▸ **INFORMATION**
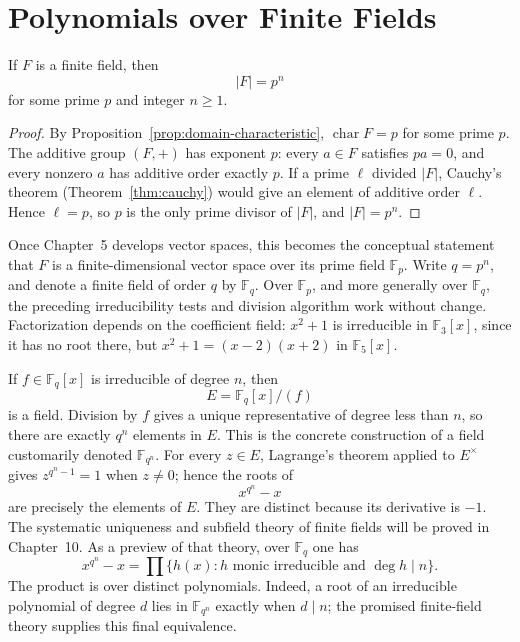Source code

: \section{Polynomials over Finite Fields}
\begin{proposition}
\label{prop:finite-field-prime-power-order}
If \(F\) is a finite field, then
\[
|F|=p^n
\]
for some prime \(p\) and integer \(n\geq1\).
\end{proposition}
\begin{proof}
By Proposition~\ref{prop:domain-characteristic},
\(\operatorname{char}F=p\) for some prime \(p\). The additive group
\((F,+)\) has exponent \(p\): every \(a\in F\) satisfies \(pa=0\), and
every nonzero \(a\) has additive order exactly \(p\). If a prime \(\ell\)
divided \(|F|\), Cauchy's theorem (Theorem~\ref{thm:cauchy}) would give an
element of additive order \(\ell\). Hence \(\ell=p\), so \(p\) is the only
prime divisor of \(|F|\), and \(|F|=p^n\).
\end{proof}

Once Chapter~5 develops vector spaces, this becomes the conceptual statement
that \(F\) is a finite-dimensional vector space over its prime field
\(\mathbb F_p\). Write \(q=p^n\), and denote a finite field of order \(q\)
by \(\mathbb F_q\). Over \(\mathbb F_p\), and more generally over
\(\mathbb F_q\),
the preceding irreducibility tests and division algorithm work without change.
Factorization depends on the coefficient field: \(x^2+1\) is irreducible in
\(\mathbb F_3[x]\), since it has no root there, but
\(x^2+1=(x-2)(x+2)\) in \(\mathbb F_5[x]\).

If \(f\in\mathbb F_q[x]\) is irreducible of degree \(n\), then
\[E=\mathbb F_q[x]/(f)\]
is a field.  Division by \(f\) gives a unique representative of degree less
than \(n\), so there are exactly \(q^n\) elements in \(E\).  This is the
concrete construction of a field customarily denoted \(\mathbb F_{q^n}\).
For every \(z\in E\), Lagrange's theorem applied to \(E^\times\) gives
\(z^{q^n-1}=1\) when \(z\ne0\); hence the roots of
\[
x^{q^n}-x
\]
are precisely the elements of \(E\).  They are distinct because its
derivative is \(-1\).  The systematic uniqueness and subfield theory of
finite fields will be proved in Chapter~10.  As a preview of that theory,
over \(\mathbb F_q\) one has
\[
x^{q^n}-x=\prod \{h(x):h\text{ monic irreducible and }\deg h\mid n\}.
\]
The product is over distinct polynomials.  Indeed, a root of an irreducible
polynomial of degree \(d\) lies in \(\mathbb F_{q^n}\) exactly when \(d\mid n\);
the promised finite-field theory supplies this final equivalence.

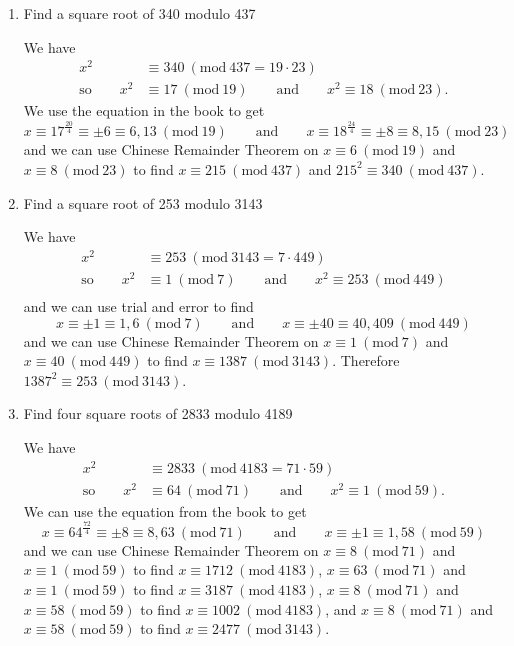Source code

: \documentclass[a4paper, 11pt]{article}
\newcommand{\Mod}[1]{\ (\mathrm{mod}\ #1)}
\begin{document}
    \begin{enumerate}[label=(\alph*)]
        \item Find a square root of 340 modulo 437
        
        We have
        \begin{align*}
            x^2 &\equiv 340 \Mod{437=19\cdot23}\\
            \text{so}\qquad x^2 &\equiv 17\Mod{19} \qquad \text{and} \qquad x^2\equiv 18\Mod{23}.
        \end{align*}
        We use the equation in the book to get
        \begin{equation*}
            x\equiv 17^\frac{20}{4} \equiv \pm 6 \equiv 6, 13\Mod{19} \qquad \text{and} \qquad x\equiv 18^\frac{24}{4} \equiv \pm 8 \equiv 8, 15\Mod{23}
        \end{equation*}
        and we can use Chinese Remainder Theorem on $x\equiv 6 \Mod{19}$ and $x\equiv 8\Mod{23}$ to find $x\equiv215\Mod{437}$ and $215^2\equiv340\Mod{437}$.
        
        \item Find a square root of 253 modulo 3143
        
        We have
        \begin{align*}
            x^2 &\equiv 253 \Mod{3143=7\cdot449}\\
            \text{so}\qquad x^2 &\equiv 1\Mod{7} \qquad \text{and} \qquad x^2\equiv 253\Mod{449}\\
        \end{align*}
        and we can use trial and error to find
        \begin{equation*}
            x\equiv \pm 1 \equiv 1,6 \Mod{7} \qquad \text{and} \qquad x \equiv \pm 40 \equiv 40, 409\Mod{449}
        \end{equation*}
        and we can use Chinese Remainder Theorem on $x\equiv 1 \Mod{7}$ and $x\equiv 40\Mod{449}$ to find $x\equiv1387\Mod{3143}$. Therefore $1387^2\equiv253\Mod{3143}$.
        
        \item Find four square roots of 2833 modulo 4189
        
        We have
        \begin{align*}
            x^2 &\equiv 2833 \Mod{4183=71\cdot59}\\
            \text{so}\qquad x^2 &\equiv 64\Mod{71} \qquad \text{and} \qquad x^2\equiv 1\Mod{59}.
        \end{align*}
        We can use the equation from the book to get
        \begin{equation*}
            x\equiv 64^\frac{72}{4} \equiv \pm 8 \equiv 8,63 \Mod{71} \qquad \text{and} \qquad x \equiv \pm 1 \equiv 1, 58\Mod{59}
        \end{equation*}
        and we can use Chinese Remainder Theorem on $x\equiv 8 \Mod{71}$ and $x\equiv 1\Mod{59}$ to find $x\equiv1712\Mod{4183}$, $x\equiv 63 \Mod{71}$ and $x\equiv 1\Mod{59}$ to find $x\equiv3187\Mod{4183}$, $x\equiv 8 \Mod{71}$ and $x\equiv 58\Mod{59}$ to find $x\equiv1002\Mod{4183}$, and $x\equiv 8 \Mod{71}$ and $x\equiv 58\Mod{59}$ to find $x\equiv2477\Mod{3143}$.
        

\end{enumerate}
\end{document}
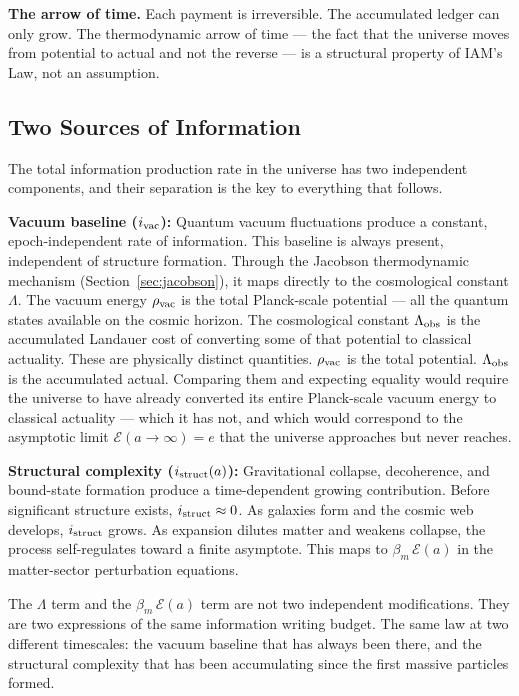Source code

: \documentclass[12pt,a4paper]{article}
\begin{document}
\textbf{The arrow of time.} Each payment is irreversible. The accumulated ledger
can only grow. The thermodynamic arrow of time --- the fact that the universe
moves from potential to actual and not the reverse --- is a structural property
of IAM's Law, not an assumption.

\subsection{Two Sources of Information}

The total information production rate in the universe has two independent
components, and their separation is the key to everything that follows.

\textbf{Vacuum baseline ($i_{\rm vac}$):} Quantum vacuum fluctuations produce a
constant, epoch-independent rate of information. This baseline is always present,
independent of structure formation. Through the Jacobson thermodynamic mechanism
(Section~\ref{sec:jacobson}), it maps directly to the cosmological constant
$\Lambda$. The vacuum energy $\rho_{\rm vac}$ is the total Planck-scale potential
--- all the quantum states available on the cosmic horizon. The cosmological
constant $\Lambda_{\rm obs}$ is the accumulated Landauer cost of converting
some of that potential to classical actuality. These are physically distinct
quantities. $\rho_{\rm vac}$ is the total potential. $\Lambda_{\rm obs}$ is
the accumulated actual. Comparing them and expecting equality would require the
universe to have already converted its entire Planck-scale vacuum energy to
classical actuality --- which it has not, and which would correspond to the
asymptotic limit $\mathcal{E}(a \to \infty) = e$ that the universe approaches
but never reaches.

\textbf{Structural complexity ($i_{\rm struct}(a)$):} Gravitational collapse,
decoherence, and bound-state formation produce a time-dependent growing
contribution. Before significant structure exists, $i_{\rm struct} \approx 0$.
As galaxies form and the cosmic web develops, $i_{\rm struct}$ grows. As
expansion dilutes matter and weakens collapse, the process self-regulates
toward a finite asymptote. This maps to $\beta_m\,\mathcal{E}(a)$ in the
matter-sector perturbation equations.

The $\Lambda$ term and the $\beta_m\,\mathcal{E}(a)$ term are not two independent
modifications. They are two expressions of the same information writing budget.
The same law at two different timescales: the vacuum baseline that has always
been there, and the structural complexity that has been accumulating since
the first massive particles formed.
\end{document}
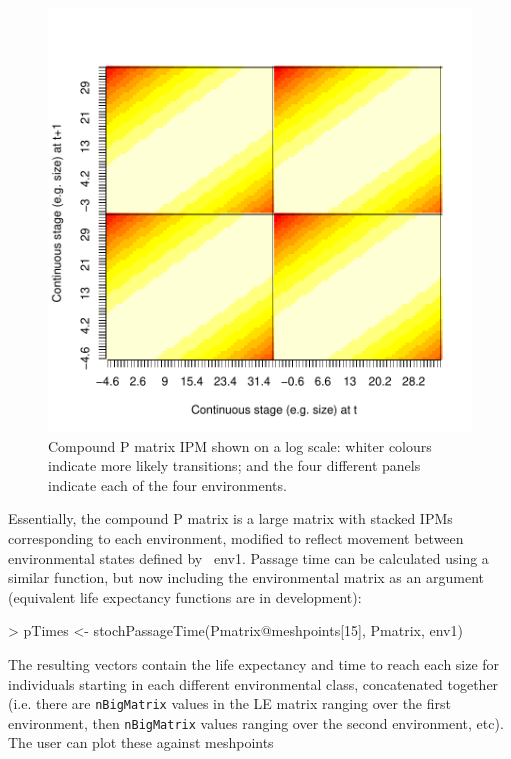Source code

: \documentclass{article}
\begin{document}
\begin{figure}
\begin{center}
\includegraphics{IPMpack_Vignette-figCompound}
\end{center}
\caption{Compound P matrix IPM shown on a log scale: whiter colours indicate
  more likely transitions; and the four different panels indicate each
  of the four environments.}
\label{fig:five}
\end{figure}
Essentially, the compound P matrix is a large matrix with stacked IPMs
corresponding to each environment, modified to reflect movement
between environmental states defined by {\ env1}. Passage time can be
calculated using a similar function, but now including the environmental
matrix as an argument (equivalent life expectancy functions are in development): 
\begin{Schunk}
\begin{Sinput}
> pTimes <- stochPassageTime(Pmatrix@meshpoints[15], Pmatrix, env1)
\end{Sinput}
\end{Schunk}
The resulting vectors contain the life expectancy and time to reach each size for individuals starting in each different environmental class, concatenated together (i.e. there are {\tt nBigMatrix} values in the LE matrix ranging over the first environment, then {\tt nBigMatrix} values ranging over the second environment, etc). The user can plot these against meshpoints 
\end{document}
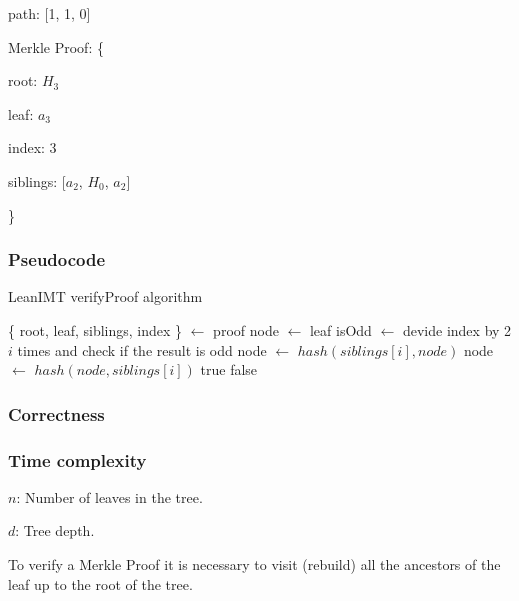 \documentclass{article}
\begin{document}
path: [1, 1, 0]

Merkle Proof: \{

root: $H_3$

leaf: $a_3$

index: 3

siblings: [$a_2$, $H_0$, $a_2$]

\}


\subsubsection{Pseudocode}


\begin{algorithm}[H]
    \caption{LeanIMT verifyProof algorithm}\label{verifyProof}
    \begin{algorithmic}[1]
        \State \{ root, leaf, siblings, index \} $\gets$ proof 
        \State node $\gets$ leaf
        \State isOdd $\gets$ devide index by 2 $i$ times and check if the result is odd
         
        \State node $\gets$ $hash(siblings[i], node)$
        \Else {}
        \State node $\gets$ $hash(node, siblings[i])$
        \EndIf
        \EndFor
        \State \Return true
        \Else
        \State \Return false
        \EndIf
        \EndProcedure
    \end{algorithmic}
\end{algorithm}



\subsubsection{Correctness}



\subsubsection{Time complexity}



$n$: Number of leaves in the tree.

$d$: Tree depth.



To verify a Merkle Proof it is necessary to visit (rebuild) all the ancestors of the leaf up to the root of the tree.
\end{document}
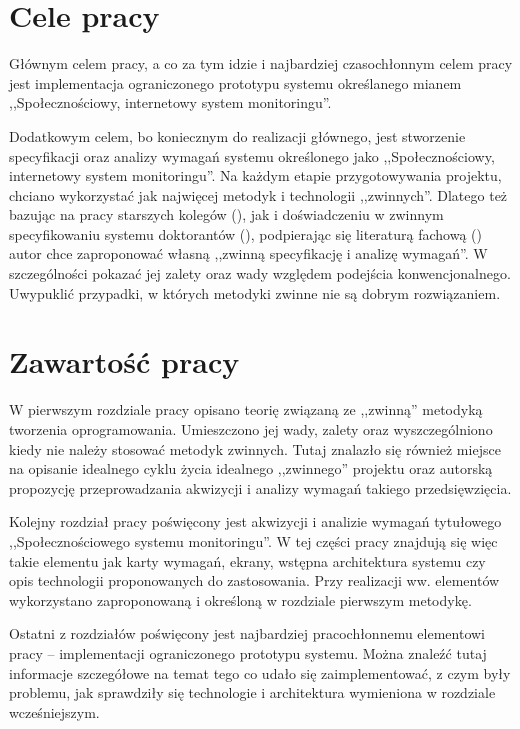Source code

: \newpage

\section{Cele pracy}
\label{sec:celePracy}

Głównym celem pracy, a co za tym idzie i najbardziej czasochłonnym celem pracy jest implementacja ograniczonego prototypu systemu określanego mianem ,,Społecznościowy, internetowy system monitoringu''.

Dodatkowym celem, bo koniecznym do realizacji głównego, jest stworzenie specyfikacji oraz analizy wymagań systemu określonego jako ,,Społecznościowy, internetowy system monitoringu''. Na każdym etapie przygotowywania projektu, chciano wykorzystać jak najwięcej metodyk i technologii ,,zwinnych''. Dlatego też bazując na pracy starszych kolegów (\cite{JakMich06}), jak i doświadczeniu w zwinnym specyfikowaniu systemu doktorantów (\cite{Mad09}), podpierając się literaturą fachową (\cite{Bec99}) autor chce zaproponować własną ,,zwinną specyfikację i analizę wymagań''. W szczególności pokazać jej zalety oraz wady względem podejścia konwencjonalnego. Uwypuklić przypadki, w których metodyki zwinne nie są dobrym rozwiązaniem.

\section{Zawartość pracy}
\label{sec:zawartoscPracy}

W pierwszym rozdziale pracy opisano teorię związaną ze ,,zwinną'' metodyką tworzenia oprogramowania. Umieszczono jej wady, zalety oraz wyszczególniono kiedy nie należy stosować metodyk zwinnych. Tutaj znalazło się również miejsce na opisanie idealnego cyklu życia idealnego ,,zwinnego'' projektu oraz autorską propozycję przeprowadzania akwizycji i analizy wymagań takiego przedsięwzięcia.

Kolejny rozdział pracy poświęcony jest akwizycji i analizie wymagań tytułowego ,,Społecznościowego systemu monitoringu''. W tej części pracy znajdują się więc takie elementu jak karty wymagań, ekrany, wstępna architektura systemu czy opis technologii proponowanych do zastosowania. Przy realizacji ww. elementów wykorzystano zaproponowaną i określoną w rozdziale pierwszym metodykę.

Ostatni z rozdziałów poświęcony jest najbardziej pracochłonnemu elementowi pracy -- implementacji ograniczonego prototypu systemu. Można znaleźć tutaj informacje szczegółowe na temat tego co udało się zaimplementować, z czym były problemu, jak sprawdziły się technologie i architektura wymieniona w rozdziale wcześniejszym.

▸ **WORK TO BE COMPLETED**
Copy exactly the stretch of data above from the line with "For every \(z\in" through the line with "are precisely the", and omit all other lines.

▸ **TASK RESULT**
For every \(z\in E\), Lagrange's theorem applied to \(E^\times\) gives
\(z^{q^n-1}=1\) when \(z\ne0\); hence the roots of
\[
x^{q^n}-x
\]
are precisely the elements of \(E\).  They are distinct because its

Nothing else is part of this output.